Using the listing below, copy exactly the lines from the one containing "1. Vi arbejder" to the one containing "### 4. Hent koden med Github Desktop", both lines included, and no others.

THE DATA below:

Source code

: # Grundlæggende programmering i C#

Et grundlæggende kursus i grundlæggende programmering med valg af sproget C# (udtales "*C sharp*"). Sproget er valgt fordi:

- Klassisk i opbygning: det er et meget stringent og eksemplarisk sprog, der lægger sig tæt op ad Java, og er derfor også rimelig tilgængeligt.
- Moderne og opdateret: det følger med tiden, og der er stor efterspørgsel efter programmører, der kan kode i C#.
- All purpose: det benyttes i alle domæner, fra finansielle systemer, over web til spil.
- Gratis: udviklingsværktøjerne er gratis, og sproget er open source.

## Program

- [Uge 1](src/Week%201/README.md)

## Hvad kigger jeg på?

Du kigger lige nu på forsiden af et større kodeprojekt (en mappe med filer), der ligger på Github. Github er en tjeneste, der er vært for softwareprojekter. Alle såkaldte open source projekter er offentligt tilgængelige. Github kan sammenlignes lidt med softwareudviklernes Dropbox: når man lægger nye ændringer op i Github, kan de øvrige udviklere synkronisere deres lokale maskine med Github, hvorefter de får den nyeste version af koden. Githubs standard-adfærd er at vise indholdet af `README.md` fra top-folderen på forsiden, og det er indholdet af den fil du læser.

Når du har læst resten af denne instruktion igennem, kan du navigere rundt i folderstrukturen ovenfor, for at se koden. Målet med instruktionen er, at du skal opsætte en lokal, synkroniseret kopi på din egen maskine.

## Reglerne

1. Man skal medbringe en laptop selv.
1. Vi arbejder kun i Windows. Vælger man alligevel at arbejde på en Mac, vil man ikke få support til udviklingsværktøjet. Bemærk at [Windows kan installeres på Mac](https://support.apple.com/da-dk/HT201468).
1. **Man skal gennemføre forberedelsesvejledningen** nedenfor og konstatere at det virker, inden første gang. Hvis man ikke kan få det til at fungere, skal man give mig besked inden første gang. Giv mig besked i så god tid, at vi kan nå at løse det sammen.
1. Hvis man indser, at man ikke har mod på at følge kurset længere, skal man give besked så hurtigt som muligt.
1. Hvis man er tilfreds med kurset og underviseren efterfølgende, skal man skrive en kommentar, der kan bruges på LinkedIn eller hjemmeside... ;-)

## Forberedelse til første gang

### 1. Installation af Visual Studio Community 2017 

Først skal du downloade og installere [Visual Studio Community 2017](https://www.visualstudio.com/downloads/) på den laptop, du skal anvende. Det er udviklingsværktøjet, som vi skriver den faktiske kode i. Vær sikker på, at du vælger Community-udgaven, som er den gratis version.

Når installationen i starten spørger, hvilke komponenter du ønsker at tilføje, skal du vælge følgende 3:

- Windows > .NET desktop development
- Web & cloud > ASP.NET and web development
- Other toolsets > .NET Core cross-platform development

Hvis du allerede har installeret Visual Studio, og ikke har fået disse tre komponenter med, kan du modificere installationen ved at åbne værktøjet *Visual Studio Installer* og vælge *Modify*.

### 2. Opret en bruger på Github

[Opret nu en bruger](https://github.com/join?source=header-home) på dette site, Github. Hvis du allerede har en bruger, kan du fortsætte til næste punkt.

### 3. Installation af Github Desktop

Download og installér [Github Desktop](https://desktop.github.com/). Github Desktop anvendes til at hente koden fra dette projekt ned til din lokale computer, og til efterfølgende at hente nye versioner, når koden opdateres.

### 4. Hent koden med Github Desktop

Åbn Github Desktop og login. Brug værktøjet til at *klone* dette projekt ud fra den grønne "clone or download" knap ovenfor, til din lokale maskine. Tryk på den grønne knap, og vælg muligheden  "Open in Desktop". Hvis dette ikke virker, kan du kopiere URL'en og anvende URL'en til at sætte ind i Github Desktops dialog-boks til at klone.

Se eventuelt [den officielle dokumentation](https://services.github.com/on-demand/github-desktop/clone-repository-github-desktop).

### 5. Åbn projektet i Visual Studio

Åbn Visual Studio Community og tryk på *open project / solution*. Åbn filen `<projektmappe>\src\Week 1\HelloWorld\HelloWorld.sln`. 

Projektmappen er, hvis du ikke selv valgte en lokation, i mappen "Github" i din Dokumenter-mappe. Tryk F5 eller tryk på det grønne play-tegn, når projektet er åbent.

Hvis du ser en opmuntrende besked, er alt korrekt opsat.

End of THE DATA.

__TASK RESPONSE__.
1. Vi arbejder kun i Windows. Vælger man alligevel at arbejde på en Mac, vil man ikke få support til udviklingsværktøjet. Bemærk at [Windows kan installeres på Mac](https://support.apple.com/da-dk/HT201468).
1. **Man skal gennemføre forberedelsesvejledningen** nedenfor og konstatere at det virker, inden første gang. Hvis man ikke kan få det til at fungere, skal man give mig besked inden første gang. Giv mig besked i så god tid, at vi kan nå at løse det sammen.
1. Hvis man indser, at man ikke har mod på at følge kurset længere, skal man give besked så hurtigt som muligt.
1. Hvis man er tilfreds med kurset og underviseren efterfølgende, skal man skrive en kommentar, der kan bruges på LinkedIn eller hjemmeside... ;-)

## Forberedelse til første gang

### 1. Installation af Visual Studio Community 2017 

Først skal du downloade og installere [Visual Studio Community 2017](https://www.visualstudio.com/downloads/) på den laptop, du skal anvende. Det er udviklingsværktøjet, som vi skriver den faktiske kode i. Vær sikker på, at du vælger Community-udgaven, som er den gratis version.

Når installationen i starten spørger, hvilke komponenter du ønsker at tilføje, skal du vælge følgende 3:

- Windows > .NET desktop development
- Web & cloud > ASP.NET and web development
- Other toolsets > .NET Core cross-platform development

Hvis du allerede har installeret Visual Studio, og ikke har fået disse tre komponenter med, kan du modificere installationen ved at åbne værktøjet *Visual Studio Installer* og vælge *Modify*.

### 2. Opret en bruger på Github

[Opret nu en bruger](https://github.com/join?source=header-home) på dette site, Github. Hvis du allerede har en bruger, kan du fortsætte til næste punkt.

### 3. Installation af Github Desktop

Download og installér [Github Desktop](https://desktop.github.com/). Github Desktop anvendes til at hente koden fra dette projekt ned til din lokale computer, og til efterfølgende at hente nye versioner, når koden opdateres.

### 4. Hent koden med Github Desktop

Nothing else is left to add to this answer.